Quote exactly, and only, the lines of the material below from the line with "Bản ghi được" through the line with "của POST /add".
---------- Information supplied
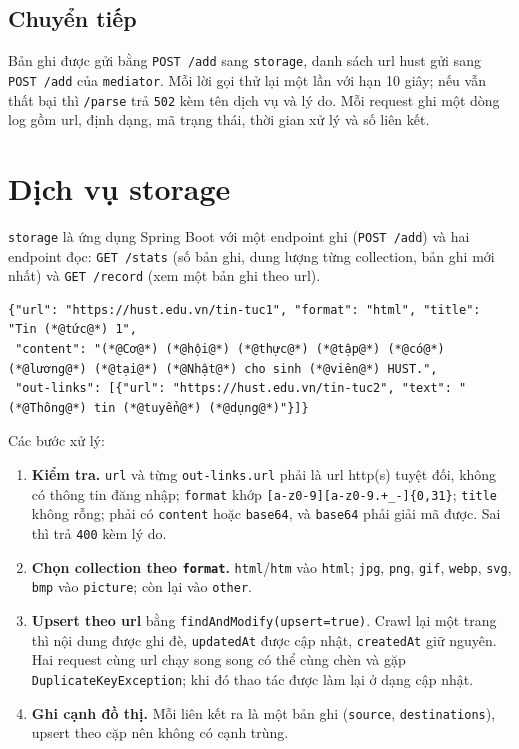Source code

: \documentclass[12pt,a4paper]{report}
\begin{document}
\subsection{Chuyển tiếp}

Bản ghi được gửi bằng \texttt{POST /add} sang \texttt{storage}, danh sách url hust gửi sang \texttt{POST /add} của
\texttt{mediator}. Mỗi lời gọi thử lại một lần với hạn 10 giây; nếu vẫn thất bại thì \texttt{/parse} trả \texttt{502}
kèm tên dịch vụ và lý do. Mỗi request ghi một dòng log gồm url, định dạng, mã trạng thái, thời gian xử lý và số liên
kết.

\section{Dịch vụ storage}

\texttt{storage} là ứng dụng Spring Boot với một endpoint ghi (\texttt{POST /add}) và hai endpoint đọc:
\texttt{GET /stats} (số bản ghi, dung lượng từng collection, bản ghi mới nhất) và \texttt{GET /record} (xem một bản
ghi theo url).

\begin{lstlisting}[caption={Body của POST /add trên storage}]
{"url": "https://hust.edu.vn/tin-tuc1", "format": "html", "title": "Tin (*@tức@*) 1",
 "content": "(*@Cơ@*) (*@hội@*) (*@thực@*) (*@tập@*) (*@có@*) (*@lương@*) (*@tại@*) (*@Nhật@*) cho sinh (*@viên@*) HUST.",
 "out-links": [{"url": "https://hust.edu.vn/tin-tuc2", "text": "(*@Thông@*) tin (*@tuyển@*) (*@dụng@*)"}]}
\end{lstlisting}

Các bước xử lý:

\begin{enumerate}
  \item \textbf{Kiểm tra.} \texttt{url} và từng \texttt{out-links.url} phải là url http(s) tuyệt đối, không có thông tin
        đăng nhập; \texttt{format} khớp \texttt{[a-z0-9][a-z0-9.+\_\allowbreak{}-]\{0,31\}}; \texttt{title} không rỗng; phải có
        \texttt{content} hoặc \texttt{base64}, và \texttt{base64} phải giải mã được. Sai thì trả \texttt{400} kèm lý do.
  \item \textbf{Chọn collection theo \texttt{format}.} \texttt{html}/\texttt{htm} vào \texttt{html}; \texttt{jpg},
        \texttt{png}, \texttt{gif}, \texttt{webp}, \texttt{svg}, \texttt{bmp} vào \texttt{picture}; còn lại vào
        \texttt{other}.
  \item \textbf{Upsert theo url} bằng \texttt{findAndModify(upsert=true)}. Crawl lại một trang thì nội dung được ghi đè,
        \texttt{updatedAt} được cập nhật, \texttt{createdAt} giữ nguyên. Hai request cùng url chạy song song có thể cùng
        chèn và gặp \texttt{DuplicateKeyException}; khi đó thao tác được làm lại ở dạng cập nhật.
  \item \textbf{Ghi cạnh đồ thị.} Mỗi liên kết ra là một bản ghi (\texttt{source}, \texttt{destinations}), upsert theo
        cặp nên không có cạnh trùng.
\end{enumerate}
\end{document}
--------------------
Output of the exercise:
Bản ghi được gửi bằng \texttt{POST /add} sang \texttt{storage}, danh sách url hust gửi sang \texttt{POST /add} của
\texttt{mediator}. Mỗi lời gọi thử lại một lần với hạn 10 giây; nếu vẫn thất bại thì \texttt{/parse} trả \texttt{502}
kèm tên dịch vụ và lý do. Mỗi request ghi một dòng log gồm url, định dạng, mã trạng thái, thời gian xử lý và số liên
kết.

\section{Dịch vụ storage}

\texttt{storage} là ứng dụng Spring Boot với một endpoint ghi (\texttt{POST /add}) và hai endpoint đọc:
\texttt{GET /stats} (số bản ghi, dung lượng từng collection, bản ghi mới nhất) và \texttt{GET /record} (xem một bản
ghi theo url).

\begin{lstlisting}[caption={Body của POST /add trên storage}]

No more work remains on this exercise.